Honourable chairman and members of the committee, as we begin today, I would like to acknowledge that the land the MD of Taber is on and the lands in the projects I'm going to describe today are Treaty 7 lands. I acknowledge those whose ancestors walked and lived on this land.
We would also like to acknowledge that as part of the process with the Impact Assessment Agency of Canada, we have had to have consultations with numerous indigenous groups regarding the Horsefly emergency spillway, which I'm going to try to describe here today.
I believe your discussion today is around emergency preparedness. I want to thank my own MP, Mr. Martin Shields, MP for the Bow River riding, who has invited me to explain what the Southern Regional Stormwater Drainage Committee is doing to prepare for emergencies.
In 2010, southern Alberta experienced a one-in-a-hundred-years rain event in both the eastern and the western portions of the province. In 2011, while the rainfall amounts were less than what we experienced in 2010, there was significant flooding in many hectares or acres of land. These events led to the discussion between the reeve of the municipal district and the chairman of the St. Mary River Irrigation District on how the main canal of the irrigation district could be used as a conduit to move this excess water off farmland and minimize the effects of flooding.
As you might know, an irrigation district is designed to deliver water to farmland and not as a means to accept flood waters. Irrigation canals get smaller as they move east, as they deliver water to farms along the way. Drainage canals need to get bigger as they move east to accept more drainage water.
A quick example of the size and amount of water that's carried in this canal is where the canal leaves the Chin Reservoir, southwest of Taber. It has a capacity of about 110 cubic metres per second, or roughly 29,000 gallons of water per second. When the canal reaches west of Medicine Hat, Alberta, its capacity has been reduced to about 8.5 cubic metres per second, or about 2,000 gallons per second, so the canal significantly decreases in size over that 250-kilometre stretch of main canal.

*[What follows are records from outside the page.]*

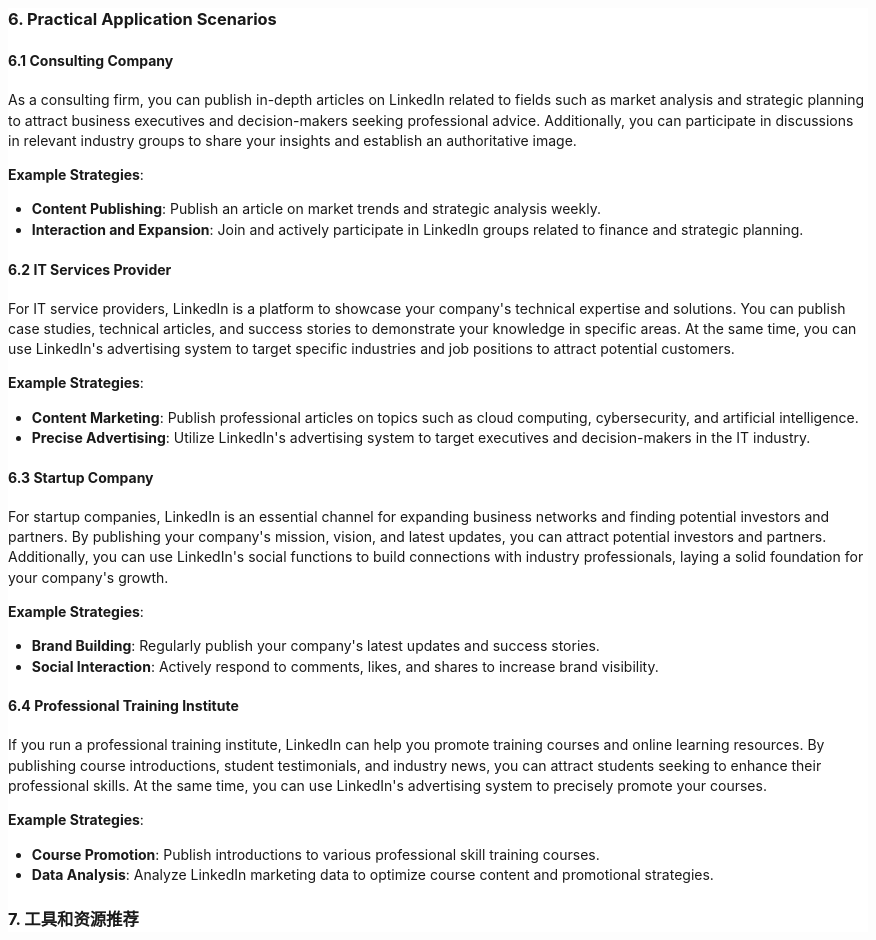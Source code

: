 ### 6. Practical Application Scenarios

#### 6.1 Consulting Company

As a consulting firm, you can publish in-depth articles on LinkedIn related to fields such as market analysis and strategic planning to attract business executives and decision-makers seeking professional advice. Additionally, you can participate in discussions in relevant industry groups to share your insights and establish an authoritative image.

**Example Strategies**:

- **Content Publishing**: Publish an article on market trends and strategic analysis weekly.
- **Interaction and Expansion**: Join and actively participate in LinkedIn groups related to finance and strategic planning.

#### 6.2 IT Services Provider

For IT service providers, LinkedIn is a platform to showcase your company's technical expertise and solutions. You can publish case studies, technical articles, and success stories to demonstrate your knowledge in specific areas. At the same time, you can use LinkedIn's advertising system to target specific industries and job positions to attract potential customers.

**Example Strategies**:

- **Content Marketing**: Publish professional articles on topics such as cloud computing, cybersecurity, and artificial intelligence.
- **Precise Advertising**: Utilize LinkedIn's advertising system to target executives and decision-makers in the IT industry.

#### 6.3 Startup Company

For startup companies, LinkedIn is an essential channel for expanding business networks and finding potential investors and partners. By publishing your company's mission, vision, and latest updates, you can attract potential investors and partners. Additionally, you can use LinkedIn's social functions to build connections with industry professionals, laying a solid foundation for your company's growth.

**Example Strategies**:

- **Brand Building**: Regularly publish your company's latest updates and success stories.
- **Social Interaction**: Actively respond to comments, likes, and shares to increase brand visibility.

#### 6.4 Professional Training Institute

If you run a professional training institute, LinkedIn can help you promote training courses and online learning resources. By publishing course introductions, student testimonials, and industry news, you can attract students seeking to enhance their professional skills. At the same time, you can use LinkedIn's advertising system to precisely promote your courses.

**Example Strategies**:

- **Course Promotion**: Publish introductions to various professional skill training courses.
- **Data Analysis**: Analyze LinkedIn marketing data to optimize course content and promotional strategies.
### 7. 工具和资源推荐
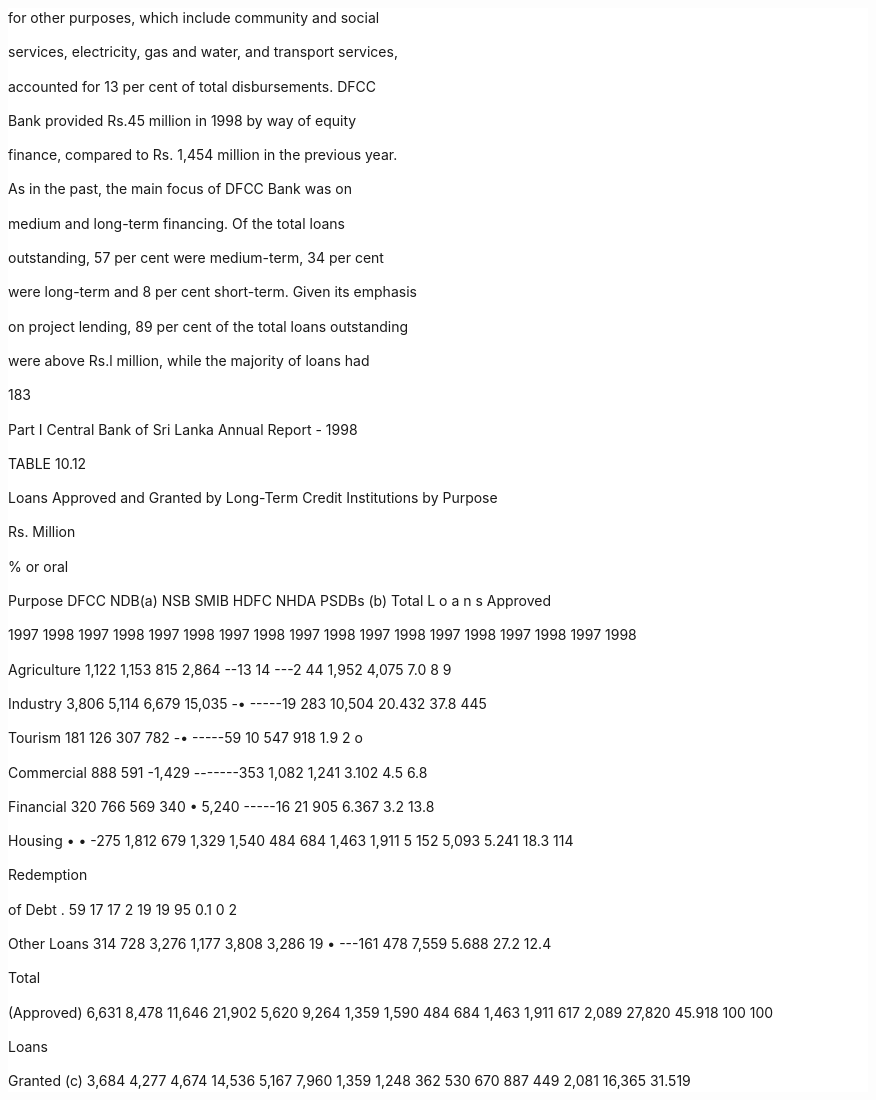 for other purposes, which include community and social

services, electricity, gas and water, and transport services,

accounted for 13 per cent of total disbursements. DFCC

Bank provided Rs.45 million in 1998 by way of equity

finance, compared to Rs. 1,454 million in the previous year.

As in the past, the main focus of DFCC Bank was on

medium and long-term financing. Of the total loans

outstanding, 57 per cent were medium-term, 34 per cent

were long-term and 8 per cent short-term. Given its emphasis

on project lending, 89 per cent of the total loans outstanding

were above Rs.l million, while the majority of loans had

183

Part I Central Bank of Sri Lanka Annual Report - 1998

TABLE 10.12

Loans Approved and Granted by Long-Term Credit Institutions by Purpose

Rs. Million

% or oral

Purpose DFCC NDB(a) NSB SMIB HDFC NHDA PSDBs (b) Total L o a n s Approved

1997 1998 1997 1998 1997 1998 1997 1998 1997 1998 1997 1998 1997 1998 1997 1998 1997 1998

Agriculture 1,122 1,153 815 2,864 --13 14 ---2 44 1,952 4,075 7.0 8 9

Industry 3,806 5,114 6,679 15,035 -• -----19 283 10,504 20.432 37.8 445

Tourism 181 126 307 782 -• -----59 10 547 918 1.9 2 o

Commercial 888 591 -1,429 -------353 1,082 1,241 3.102 4.5 6.8

Financial 320 766 569 340 • 5,240 -----16 21 905 6.367 3.2 13.8

Housing • • -275 1,812 679 1,329 1,540 484 684 1,463 1,911 5 152 5,093 5.241 18.3 114

Redemption

of Debt . 59 17 17 2 19 19 95 0.1 0 2

Other Loans 314 728 3,276 1,177 3,808 3,286 19 • ---161 478 7,559 5.688 27.2 12.4

Total

(Approved) 6,631 8,478 11,646 21,902 5,620 9,264 1,359 1,590 484 684 1,463 1,911 617 2,089 27,820 45.918 100 100

Loans

Granted (c) 3,684 4,277 4,674 14,536 5,167 7,960 1,359 1,248 362 530 670 887 449 2,081 16,365 31.519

The Municipal District of Taber spearheaded the drainage project and brought onside the counties of Lethbridge, Warner, Cardston, 40 Mile and Cypress, as well as the towns of Taber, Coaldale and Bow Island, the city of Medicine Hat, the St. Mary River Irrigation District and Taber Irrigation District, Alberta Environment and Parks, Alberta Transportation and Alberta Agriculture. This has been the makeup of our committee since 2013.
The committee was able to secure funding to do a regional drainage study for the area, which encompasses over two million acres of land. Over 500,000 acres of that land in the study area is very high-value, irrigated land, producing diverse crops such as potatoes, sugar beets, seed canola, alfalfa, timothy hay, vegetables and numerous other specialty crops that are the economic engine of southern Alberta.
The study was completed in 2014 and identified seven projects that would help reduce the flooding risks in the area. The total cost for all of the projects in 2014 dollars was about $152 million. With inflation and so on, the estimated cost for all seven projects is now about $169 million.
The Horsefly emergency spillway was identified as a top project to start with, at a point about 10 miles southeast of the town of Taber. The St. Mary River Irrigation District main canal is closest to the Oldman River, a place where the excess drainage water can be returned to a natural river basin.
Also at this point on the main canal is the first downsizing in the canal since leaving the Stafford Reservoir, south of Chin, Alberta. The capacity at this point is 110 cubic metres per second, and the plan is to divert about 47 cubic metres per second out of the main canal and into the diversion or spillway. This will leave the main canal able to pick up more drainage water as the canal continues eastward.
In reality, this project has two purposes. The first is to drain flood waters off private land, using the SMRID main canal as the delivery method. The second is to protect the St. Mary River Irrigation District main canal from a breach or a washout by diverting the excess water back to the river.
This main canal is the lifeblood of southern Alberta irrigated agriculture. Economic devastation would happen if the canal's ability to deliver water was lost for a growing season, or even part of a growing season.
Again, the two purposes of the project are to drain flood water off the land and to protect the main canal's ability to deliver irrigation water in an efficient and timely manner.
In the spring of 2018, we had another flooding event. There was a lot of snow over the winter and a quick melt. We almost lost the main canal. It was almost breached by the volume of flood waters entering that main canal. It was the worst overland flooding that the MD of Taber had ever experienced. We were in a state of local emergency for 50 days due to the flooding.
A call for tenders for phase 1 of this project has now been put out. That closes on October 13 of this year, and we still hope to get construction started this year. Phases 2 and 3 of the project are in the engineering design stages, and we hope to get those tendered and constructed starting next year.
I'm sure that I'm over my five minutes already, so I would take questions anywhere along the line.